Brief
Every line below that contains the word "blocks" must be copied.

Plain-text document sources
-=-=-

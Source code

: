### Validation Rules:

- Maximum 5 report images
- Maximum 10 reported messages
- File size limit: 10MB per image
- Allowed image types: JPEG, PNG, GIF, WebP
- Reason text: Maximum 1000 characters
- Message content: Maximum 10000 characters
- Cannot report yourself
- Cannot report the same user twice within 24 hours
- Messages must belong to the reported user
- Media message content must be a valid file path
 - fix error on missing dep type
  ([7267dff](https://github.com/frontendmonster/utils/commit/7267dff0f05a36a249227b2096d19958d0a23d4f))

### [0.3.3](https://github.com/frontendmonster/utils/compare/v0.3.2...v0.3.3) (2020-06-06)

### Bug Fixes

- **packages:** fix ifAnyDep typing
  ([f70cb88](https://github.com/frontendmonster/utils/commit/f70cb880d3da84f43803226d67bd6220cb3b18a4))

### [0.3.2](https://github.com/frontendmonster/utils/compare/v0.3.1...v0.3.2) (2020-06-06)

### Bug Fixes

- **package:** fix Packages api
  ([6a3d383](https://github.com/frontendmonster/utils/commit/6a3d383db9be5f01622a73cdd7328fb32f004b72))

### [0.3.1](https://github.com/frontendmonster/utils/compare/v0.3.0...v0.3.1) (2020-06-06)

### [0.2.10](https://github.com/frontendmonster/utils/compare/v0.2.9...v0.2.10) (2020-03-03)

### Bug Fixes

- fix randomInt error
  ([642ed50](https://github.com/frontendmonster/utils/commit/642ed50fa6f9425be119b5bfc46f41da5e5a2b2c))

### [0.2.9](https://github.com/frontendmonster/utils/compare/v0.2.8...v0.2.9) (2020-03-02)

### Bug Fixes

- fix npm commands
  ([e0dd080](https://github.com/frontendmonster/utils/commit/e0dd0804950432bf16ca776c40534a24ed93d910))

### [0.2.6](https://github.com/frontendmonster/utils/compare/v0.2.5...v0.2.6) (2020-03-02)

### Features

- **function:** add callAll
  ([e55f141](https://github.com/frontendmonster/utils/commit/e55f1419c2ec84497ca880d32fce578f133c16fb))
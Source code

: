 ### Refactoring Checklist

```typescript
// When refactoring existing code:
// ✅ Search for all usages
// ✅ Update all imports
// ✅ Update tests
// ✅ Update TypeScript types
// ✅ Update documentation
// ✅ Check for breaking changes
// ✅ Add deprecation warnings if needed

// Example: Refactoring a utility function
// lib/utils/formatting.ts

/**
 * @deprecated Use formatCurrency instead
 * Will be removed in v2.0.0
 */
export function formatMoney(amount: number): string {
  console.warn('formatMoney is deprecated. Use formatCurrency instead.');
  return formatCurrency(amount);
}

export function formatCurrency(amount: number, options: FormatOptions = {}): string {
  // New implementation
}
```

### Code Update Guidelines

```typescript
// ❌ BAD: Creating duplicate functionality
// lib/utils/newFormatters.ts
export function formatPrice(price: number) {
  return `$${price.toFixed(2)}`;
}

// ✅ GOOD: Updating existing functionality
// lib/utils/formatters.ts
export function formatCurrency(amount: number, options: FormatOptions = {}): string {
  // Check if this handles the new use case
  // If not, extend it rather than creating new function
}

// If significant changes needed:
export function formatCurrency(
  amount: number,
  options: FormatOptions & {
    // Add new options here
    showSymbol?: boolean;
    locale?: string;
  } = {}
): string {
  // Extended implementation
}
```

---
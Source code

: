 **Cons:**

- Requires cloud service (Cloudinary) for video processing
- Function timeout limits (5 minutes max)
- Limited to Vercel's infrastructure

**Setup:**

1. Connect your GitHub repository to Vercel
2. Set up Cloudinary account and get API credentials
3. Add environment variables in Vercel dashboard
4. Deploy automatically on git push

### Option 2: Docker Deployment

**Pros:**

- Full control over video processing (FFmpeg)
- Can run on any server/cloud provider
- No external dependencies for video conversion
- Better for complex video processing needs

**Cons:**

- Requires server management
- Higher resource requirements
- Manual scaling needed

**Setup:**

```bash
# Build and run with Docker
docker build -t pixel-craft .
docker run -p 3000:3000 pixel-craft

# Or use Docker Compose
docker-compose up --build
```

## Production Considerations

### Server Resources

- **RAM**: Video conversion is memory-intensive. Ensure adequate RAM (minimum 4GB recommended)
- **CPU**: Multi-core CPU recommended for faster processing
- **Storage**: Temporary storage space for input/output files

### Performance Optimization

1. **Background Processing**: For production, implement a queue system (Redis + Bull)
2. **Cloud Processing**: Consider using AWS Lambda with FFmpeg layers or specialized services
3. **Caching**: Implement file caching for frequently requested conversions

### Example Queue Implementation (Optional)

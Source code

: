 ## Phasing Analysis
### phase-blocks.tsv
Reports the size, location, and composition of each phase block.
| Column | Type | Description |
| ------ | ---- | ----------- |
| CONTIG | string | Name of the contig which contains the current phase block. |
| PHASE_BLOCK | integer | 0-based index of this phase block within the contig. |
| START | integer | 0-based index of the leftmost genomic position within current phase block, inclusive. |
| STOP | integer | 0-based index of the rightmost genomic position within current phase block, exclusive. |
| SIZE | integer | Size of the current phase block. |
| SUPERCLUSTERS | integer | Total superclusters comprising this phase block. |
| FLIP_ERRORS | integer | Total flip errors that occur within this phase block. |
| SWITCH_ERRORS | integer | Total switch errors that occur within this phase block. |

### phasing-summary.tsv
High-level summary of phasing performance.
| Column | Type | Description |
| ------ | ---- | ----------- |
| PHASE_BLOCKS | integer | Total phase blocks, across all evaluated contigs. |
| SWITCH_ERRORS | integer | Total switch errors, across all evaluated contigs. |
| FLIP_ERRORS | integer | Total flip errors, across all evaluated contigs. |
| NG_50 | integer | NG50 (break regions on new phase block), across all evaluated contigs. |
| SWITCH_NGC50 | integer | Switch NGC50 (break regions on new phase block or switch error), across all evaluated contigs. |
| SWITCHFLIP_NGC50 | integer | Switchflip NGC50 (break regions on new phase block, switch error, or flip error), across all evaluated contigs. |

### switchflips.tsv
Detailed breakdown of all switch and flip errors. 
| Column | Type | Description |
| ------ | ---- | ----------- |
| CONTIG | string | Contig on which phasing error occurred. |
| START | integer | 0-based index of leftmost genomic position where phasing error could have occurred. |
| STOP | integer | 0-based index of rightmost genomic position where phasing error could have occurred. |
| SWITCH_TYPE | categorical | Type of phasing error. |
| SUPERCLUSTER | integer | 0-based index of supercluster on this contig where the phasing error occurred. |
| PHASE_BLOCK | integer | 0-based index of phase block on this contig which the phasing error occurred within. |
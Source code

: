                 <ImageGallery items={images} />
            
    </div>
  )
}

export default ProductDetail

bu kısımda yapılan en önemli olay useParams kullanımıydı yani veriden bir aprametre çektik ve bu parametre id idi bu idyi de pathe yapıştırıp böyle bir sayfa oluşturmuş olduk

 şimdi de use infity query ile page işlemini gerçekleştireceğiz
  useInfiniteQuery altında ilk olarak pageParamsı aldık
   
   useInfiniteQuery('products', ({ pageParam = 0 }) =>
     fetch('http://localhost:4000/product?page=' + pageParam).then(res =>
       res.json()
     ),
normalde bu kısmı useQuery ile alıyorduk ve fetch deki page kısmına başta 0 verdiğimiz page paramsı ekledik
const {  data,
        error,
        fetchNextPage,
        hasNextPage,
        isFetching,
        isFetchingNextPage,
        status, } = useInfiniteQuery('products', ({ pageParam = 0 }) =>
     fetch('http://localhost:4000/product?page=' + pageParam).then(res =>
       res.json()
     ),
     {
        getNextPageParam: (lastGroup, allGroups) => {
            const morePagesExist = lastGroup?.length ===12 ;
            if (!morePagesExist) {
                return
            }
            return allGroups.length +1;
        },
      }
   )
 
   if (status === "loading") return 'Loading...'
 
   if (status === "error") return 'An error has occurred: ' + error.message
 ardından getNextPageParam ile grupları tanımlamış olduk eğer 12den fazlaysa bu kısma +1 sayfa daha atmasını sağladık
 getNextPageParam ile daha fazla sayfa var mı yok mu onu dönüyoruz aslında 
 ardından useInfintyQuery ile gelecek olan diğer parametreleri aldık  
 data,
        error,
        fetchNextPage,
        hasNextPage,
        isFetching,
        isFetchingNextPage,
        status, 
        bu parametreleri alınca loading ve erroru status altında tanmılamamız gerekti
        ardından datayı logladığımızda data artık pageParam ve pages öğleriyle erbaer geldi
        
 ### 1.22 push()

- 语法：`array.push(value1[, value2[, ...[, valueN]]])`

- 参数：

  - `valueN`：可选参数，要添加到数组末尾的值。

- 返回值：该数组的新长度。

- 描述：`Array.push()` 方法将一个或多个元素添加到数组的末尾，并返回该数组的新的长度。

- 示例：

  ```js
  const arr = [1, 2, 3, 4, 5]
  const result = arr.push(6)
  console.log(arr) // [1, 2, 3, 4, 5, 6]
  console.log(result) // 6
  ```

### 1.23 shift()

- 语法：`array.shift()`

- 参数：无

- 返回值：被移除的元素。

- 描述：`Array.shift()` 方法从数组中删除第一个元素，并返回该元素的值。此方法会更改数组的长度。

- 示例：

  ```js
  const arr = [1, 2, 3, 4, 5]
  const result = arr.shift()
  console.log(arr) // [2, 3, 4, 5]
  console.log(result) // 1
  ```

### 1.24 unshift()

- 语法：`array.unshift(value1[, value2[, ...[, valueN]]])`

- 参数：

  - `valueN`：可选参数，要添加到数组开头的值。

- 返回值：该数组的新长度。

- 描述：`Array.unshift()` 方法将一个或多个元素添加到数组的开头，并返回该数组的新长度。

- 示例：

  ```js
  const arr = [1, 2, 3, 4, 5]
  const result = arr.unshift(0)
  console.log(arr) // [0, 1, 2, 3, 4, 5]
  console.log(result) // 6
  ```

-=-=-

Result of the exercise
### phase-blocks.tsv
| PHASE_BLOCKS | integer | Total phase blocks, across all evaluated contigs. |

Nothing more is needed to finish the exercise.